Performance problems:
Got into another performance issue trouble shooting. Started with just like any other perf issue. Application team reported that processing is slow!. A quick look on AWR reports revealed that the average time for following timed events has increased from few ms(5-6) to few thousand ms (7000-8000). A usuall clear case of IO subsystem issue.

db file sequential read 121,032 3,441 28 60.8 User I/O
db file parallel write 123 2,928 23,808 51.8 System I/O---->avg 23808!!!
db file scattered read 32,800 866 26 15.3 User I/O
free buffer waits 38,301 381 10 6.7 Configuration
local write wait 368 359 974 6.3 User I/O

(Incidently, few words about "local write wait event".- local write wait event can occur during concurrent truncate operations.Basically what happens here is a session is waiting for its own dirtly buffers to be written to disk. Remember during truncate all dirty buffers of the table that is being truncated must be written before truncate completes. However the presence of the local write wait event in this scenario should be directly related to overall IO slowness.
There is a metalink note that gives details of local write wait that occur during multiple concurrent truncate operations. Note:334822.1)

Syadmins came into picture... After doing a "complete" check he declared there is nothing wrong at system side. The responsibility of proving it is an IO issue again back to DBAs head!!.
Took SQLStats for one of the SQL degraded. It clearly shows there is no plan change, there is no change in the number of blocks query touches etc... Only increase in the component "User IO".
However sysadmin is still sure there is no issue at System level. Again since DBA is claiming it is IO issue , and sysadmin is denying any chance of IO problem management want DBA to "prove" it is an IO issue.
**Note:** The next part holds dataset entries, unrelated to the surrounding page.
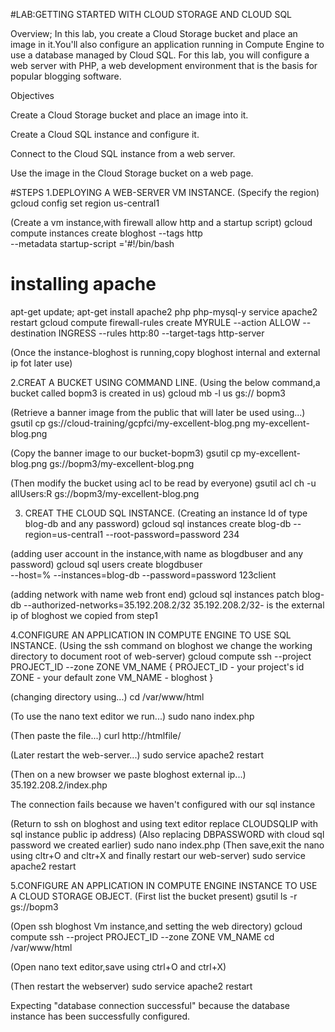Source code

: #LAB:GETTING STARTED WITH CLOUD STORAGE AND CLOUD SQL

Overview;
In this lab, you create a Cloud Storage bucket and place an image in it.You'll also configure an application running in Compute Engine to use a database managed by Cloud SQL.
For this lab, you will configure a web server with PHP, a web development environment that is the basis for popular blogging software.

Objectives

Create a Cloud Storage bucket and place an image into it.

Create a Cloud SQL instance and configure it.

Connect to the Cloud SQL instance from a web server.

Use the image in the Cloud Storage bucket on a web page.


#STEPS
1.DEPLOYING A WEB-SERVER VM INSTANCE.
(Specify the region)
gcloud config set region us-central1

(Create a vm instance,with firewall allow http and a startup script)
gcloud compute instances create bloghost --tags http\
--metadata startup-script ='#!/bin/bash
# installing apache
apt-get update;
apt-get install apache2 php php-mysql-y
service apache2 restart
gcloud compute firewall-rules create MYRULE --action ALLOW --destination INGRESS --rules http:80 --target-tags http-server

(Once the instance-bloghost is running,copy bloghost internal and external ip fot later use)


2.CREAT A BUCKET USING COMMAND LINE.
(Using the below command,a bucket called bopm3 is created in us)
gcloud mb -l us gs:// bopm3

(Retrieve a banner image from the public that will later be used using...)
gsutil cp gs://cloud-training/gcpfci/my-excellent-blog.png my-excellent-blog.png

(Copy the banner image to our bucket-bopm3)
gsutil cp my-excellent-blog.png gs://bopm3/my-excellent-blog.png

(Then modify the bucket using acl to be read by everyone)
gsutil acl ch -u allUsers:R gs://bopm3/my-excellent-blog.png


3. CREAT THE CLOUD SQL INSTANCE.
(Creating an instance ld of type blog-db and any password)
gcloud sql instances create blog-db --region=us-central1 --root-password=password 234

(adding user account in the instance,with name as blogdbuser and any password)
gcloud sql users create blogdbuser\
--host=% --instances=blog-db --password=password 123client

(adding network with name web front end)
gcloud sql instances patch blog-db --authorized-networks=35.192.208.2/32
35.192.208.2/32- is the external ip of bloghost we copied from step1


4.CONFIGURE AN APPLICATION IN COMPUTE ENGINE TO USE SQL INSTANCE.
(Using the ssh command on bloghost we change the working directory to document root of web-server)
gcloud compute ssh --project PROJECT_ID --zone ZONE VM_NAME
{
PROJECT_ID - your project's id
ZONE - your default zone
VM_NAME - bloghost
}

(changing directory using...)
cd /var/www/html

(To use the nano text editor we run...)
sudo nano index.php

(Then paste the file...)
curl http://htmlfile/


(Later restart the web-server...)
sudo service apache2 restart

(Then on a new browser we paste bloghost external ip...)
35.192.208.2/index.php

The connection fails because we haven't configured with our sql instance

(Return to ssh on bloghost and using text editor replace CLOUDSQLIP with sql instance public ip address)
(Also replacing DBPASSWORD with cloud sql password we created earlier)
sudo nano index.php
(Then save,exit the nano using cltr+O and cltr+X and finally restart our web-server)
sudo service apache2 restart


5.CONFIGURE AN APPLICATION IN COMPUTE ENGINE INSTANCE TO USE A CLOUD STORAGE OBJECT.
(First list the bucket present)
gsutil ls -r gs://bopm3

(Open ssh bloghost Vm instance,and setting the web directory)
gcloud compute ssh --project PROJECT_ID --zone ZONE VM_NAME
cd /var/www/html

(Open nano text editor,save using ctrl+O and ctrl+X)
<img src=''>

(Then restart the webserver)
sudo service apache2 restart

Expecting "database connection successful" because the database instance has been successfully configured.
Suprisingly nobody is ready to belive Oracle AWR and other reports.

Ok. no choice , but to do troubleshooting at IO level (which sysadmin should do).
The direct way was to measure the performance using "dd" command.
Just did a read and write test using dd.

Write test:
# time dd if=/dev/zero of=sample.data bs=8192 count=131072
real 0m1.352s
user 0m0.002s
sys 0m1.168s
It took less than 2 sec on another server.
Now ran the same test on database server.

It did not came out even in next 15 mins !!!!.
sighhhhh.. finally proved.!!

Hmm sysadmin still came up with next arguement!! bs(blocksize) matters a lot when you use dd. Need to check what is the block size of file system.!!
God please forgive the ignorance !!!
He could not survive long with this arguement. Soon management suggested them to failover the database to another machine in the cluster. Application started the job agian once db was started on new server.. According to them job was "flying"!!!!
I did n't see the sysadmin roaming there after this!!!... Later I was told that there were some issue in IO subsystem, which was identified by some vendor !!

Crux: DBA need to be equiped with OS tools that can prove to sysadmin in a language he understands(I dont know if some of them understand anything!!)
References:
db file sequential read
'A sequential read is a single-block read'.Single block I/Os are usually the result of using indexes. Rarely, full table scan calls could get truncated to a single block call due to extent boundaries, or buffers already present in the buffer cache. These waits would also show up as 'db file sequential read'.